Ting Cheng-wei, 23, visits anonymous online forums to learn about salaries and job descriptions at different companies. For example, he knows that production jobs, which require full body suits to prevent contamination and twelve-hour shifts in two-day rotations, do not appeal to him.

Students take notes while sitting in an auditorium

Students attend a recruitment event for a program designed to train the next generation of semiconductor workers.

(Xin-yun Wu / For The Times)

“Working in the factory is similar to working as a laborer,” says Ting, a master's student and teaching assistant at the university. “Why would I work at a factory when I can be in an office with a higher salary?”

He speculated that the job shortage at semiconductor factories could be solved by simply offering more money.

That would be enough for 19-year-old Wei Yu-han, who was ambivalent about semiconductors after her first year of mechanical engineering.

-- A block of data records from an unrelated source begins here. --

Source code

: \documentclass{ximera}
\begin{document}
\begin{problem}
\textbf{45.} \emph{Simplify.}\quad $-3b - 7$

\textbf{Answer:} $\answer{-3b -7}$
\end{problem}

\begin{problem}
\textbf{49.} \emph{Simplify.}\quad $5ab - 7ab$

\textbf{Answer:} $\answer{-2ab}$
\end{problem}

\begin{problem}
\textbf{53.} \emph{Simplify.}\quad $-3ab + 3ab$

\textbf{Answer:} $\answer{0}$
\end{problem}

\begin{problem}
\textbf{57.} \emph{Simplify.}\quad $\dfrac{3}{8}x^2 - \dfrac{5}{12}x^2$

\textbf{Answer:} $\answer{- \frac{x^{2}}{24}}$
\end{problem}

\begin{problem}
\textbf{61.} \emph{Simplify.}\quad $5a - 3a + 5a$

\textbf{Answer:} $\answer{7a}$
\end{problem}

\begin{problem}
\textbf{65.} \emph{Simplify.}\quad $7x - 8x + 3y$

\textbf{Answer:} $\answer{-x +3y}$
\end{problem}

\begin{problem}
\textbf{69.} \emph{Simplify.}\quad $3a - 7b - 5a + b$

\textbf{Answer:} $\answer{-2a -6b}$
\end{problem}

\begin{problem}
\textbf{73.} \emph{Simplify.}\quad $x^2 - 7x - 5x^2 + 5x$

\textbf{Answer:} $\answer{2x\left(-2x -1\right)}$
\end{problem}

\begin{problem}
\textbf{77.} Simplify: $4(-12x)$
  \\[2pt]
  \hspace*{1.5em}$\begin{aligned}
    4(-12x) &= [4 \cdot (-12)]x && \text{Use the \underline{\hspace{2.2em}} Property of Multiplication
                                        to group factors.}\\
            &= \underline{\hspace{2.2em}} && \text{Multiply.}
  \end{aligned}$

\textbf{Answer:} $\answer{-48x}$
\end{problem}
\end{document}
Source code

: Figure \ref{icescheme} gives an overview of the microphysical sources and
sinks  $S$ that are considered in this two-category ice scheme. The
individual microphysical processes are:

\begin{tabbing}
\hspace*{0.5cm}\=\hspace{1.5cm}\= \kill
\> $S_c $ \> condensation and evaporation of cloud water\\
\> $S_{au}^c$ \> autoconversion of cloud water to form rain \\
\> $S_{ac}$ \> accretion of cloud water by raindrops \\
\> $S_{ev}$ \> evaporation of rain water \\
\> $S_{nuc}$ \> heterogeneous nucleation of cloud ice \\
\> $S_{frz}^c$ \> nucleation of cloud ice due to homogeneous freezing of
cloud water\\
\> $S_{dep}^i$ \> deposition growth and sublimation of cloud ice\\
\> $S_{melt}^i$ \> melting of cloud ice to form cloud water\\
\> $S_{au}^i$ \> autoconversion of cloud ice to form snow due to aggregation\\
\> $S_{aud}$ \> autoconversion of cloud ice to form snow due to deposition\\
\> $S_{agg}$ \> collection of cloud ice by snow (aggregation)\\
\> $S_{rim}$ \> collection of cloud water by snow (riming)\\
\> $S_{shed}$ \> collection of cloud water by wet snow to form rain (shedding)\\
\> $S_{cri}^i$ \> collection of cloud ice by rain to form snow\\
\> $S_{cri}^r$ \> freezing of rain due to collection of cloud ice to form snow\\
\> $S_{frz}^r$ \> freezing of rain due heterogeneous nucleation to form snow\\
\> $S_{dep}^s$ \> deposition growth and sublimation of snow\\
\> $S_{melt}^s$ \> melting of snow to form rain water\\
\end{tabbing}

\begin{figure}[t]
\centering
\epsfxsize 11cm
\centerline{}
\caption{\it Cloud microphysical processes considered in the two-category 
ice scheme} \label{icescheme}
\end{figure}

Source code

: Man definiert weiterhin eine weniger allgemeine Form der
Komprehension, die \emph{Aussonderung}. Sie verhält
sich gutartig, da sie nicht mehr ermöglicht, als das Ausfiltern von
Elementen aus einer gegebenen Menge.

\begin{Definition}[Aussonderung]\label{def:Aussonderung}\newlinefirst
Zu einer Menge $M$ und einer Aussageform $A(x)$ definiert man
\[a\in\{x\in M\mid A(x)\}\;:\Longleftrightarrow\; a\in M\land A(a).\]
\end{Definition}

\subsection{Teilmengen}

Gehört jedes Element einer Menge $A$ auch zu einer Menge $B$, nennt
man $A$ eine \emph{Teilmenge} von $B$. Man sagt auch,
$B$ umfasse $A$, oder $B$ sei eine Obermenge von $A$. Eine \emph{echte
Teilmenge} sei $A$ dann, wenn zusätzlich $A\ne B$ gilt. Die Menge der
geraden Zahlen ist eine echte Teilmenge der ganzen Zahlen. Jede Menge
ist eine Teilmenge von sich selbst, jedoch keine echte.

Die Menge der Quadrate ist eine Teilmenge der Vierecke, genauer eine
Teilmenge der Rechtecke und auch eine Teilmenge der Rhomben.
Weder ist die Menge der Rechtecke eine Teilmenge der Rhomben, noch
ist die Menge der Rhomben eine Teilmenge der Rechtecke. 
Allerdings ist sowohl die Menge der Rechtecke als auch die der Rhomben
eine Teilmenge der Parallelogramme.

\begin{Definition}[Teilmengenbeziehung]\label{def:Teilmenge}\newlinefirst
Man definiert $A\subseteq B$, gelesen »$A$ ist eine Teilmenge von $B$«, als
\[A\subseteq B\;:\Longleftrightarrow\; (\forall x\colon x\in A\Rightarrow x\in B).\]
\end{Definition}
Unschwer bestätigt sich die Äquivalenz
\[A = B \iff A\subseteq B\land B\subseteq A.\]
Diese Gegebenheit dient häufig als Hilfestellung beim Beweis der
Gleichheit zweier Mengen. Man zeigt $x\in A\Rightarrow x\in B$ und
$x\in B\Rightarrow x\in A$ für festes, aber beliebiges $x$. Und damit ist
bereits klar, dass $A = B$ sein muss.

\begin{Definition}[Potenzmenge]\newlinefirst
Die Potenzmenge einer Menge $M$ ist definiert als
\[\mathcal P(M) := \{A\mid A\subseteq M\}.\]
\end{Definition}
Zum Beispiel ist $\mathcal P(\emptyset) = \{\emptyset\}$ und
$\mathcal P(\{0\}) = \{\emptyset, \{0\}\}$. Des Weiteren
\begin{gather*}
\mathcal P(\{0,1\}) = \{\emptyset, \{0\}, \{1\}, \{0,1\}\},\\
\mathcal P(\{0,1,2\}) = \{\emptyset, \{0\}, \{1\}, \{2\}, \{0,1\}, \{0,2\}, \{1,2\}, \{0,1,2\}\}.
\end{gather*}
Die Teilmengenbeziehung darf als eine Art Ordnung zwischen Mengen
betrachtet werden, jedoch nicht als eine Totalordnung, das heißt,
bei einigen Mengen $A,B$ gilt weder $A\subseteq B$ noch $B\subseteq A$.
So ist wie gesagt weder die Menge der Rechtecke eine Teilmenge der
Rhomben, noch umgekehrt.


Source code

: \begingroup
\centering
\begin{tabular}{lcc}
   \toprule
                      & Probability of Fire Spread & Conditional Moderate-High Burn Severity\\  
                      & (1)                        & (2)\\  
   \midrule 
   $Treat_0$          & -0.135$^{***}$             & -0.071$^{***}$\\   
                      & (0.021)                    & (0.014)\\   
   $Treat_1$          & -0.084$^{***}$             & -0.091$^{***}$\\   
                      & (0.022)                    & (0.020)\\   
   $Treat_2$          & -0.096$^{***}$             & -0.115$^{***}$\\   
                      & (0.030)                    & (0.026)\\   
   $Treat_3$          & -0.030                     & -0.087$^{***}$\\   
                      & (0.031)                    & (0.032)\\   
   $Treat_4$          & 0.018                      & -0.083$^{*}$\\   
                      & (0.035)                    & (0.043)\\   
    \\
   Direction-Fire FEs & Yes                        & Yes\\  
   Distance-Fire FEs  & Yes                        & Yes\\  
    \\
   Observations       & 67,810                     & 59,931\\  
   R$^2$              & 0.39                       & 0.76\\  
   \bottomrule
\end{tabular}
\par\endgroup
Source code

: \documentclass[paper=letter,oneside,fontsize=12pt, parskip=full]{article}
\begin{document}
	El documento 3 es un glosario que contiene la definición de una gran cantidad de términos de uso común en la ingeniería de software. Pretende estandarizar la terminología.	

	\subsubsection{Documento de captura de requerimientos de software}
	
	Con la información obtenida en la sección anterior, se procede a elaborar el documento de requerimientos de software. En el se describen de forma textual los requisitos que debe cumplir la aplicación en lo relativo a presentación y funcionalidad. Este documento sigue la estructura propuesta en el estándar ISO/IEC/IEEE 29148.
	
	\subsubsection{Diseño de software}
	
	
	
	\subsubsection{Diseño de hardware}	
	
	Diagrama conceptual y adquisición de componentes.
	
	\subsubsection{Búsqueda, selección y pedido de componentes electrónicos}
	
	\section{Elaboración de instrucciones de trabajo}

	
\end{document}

After visiting a factory on a school trip, she found the work easy and well-paid.

“I probably just brainwashed myself into liking it,” she said. “I can give up my freedom for money.”

At the end of the introductory seminar, all students in attendance took a short entrance exam as part of their application. However, the number of registrations in the new department is limited due to new pressure on the workforce. Ker added that the school is also desperate for more semiconductor teachers.

Special Correspondent Xin-yun Wu in Taipei contributed to this report.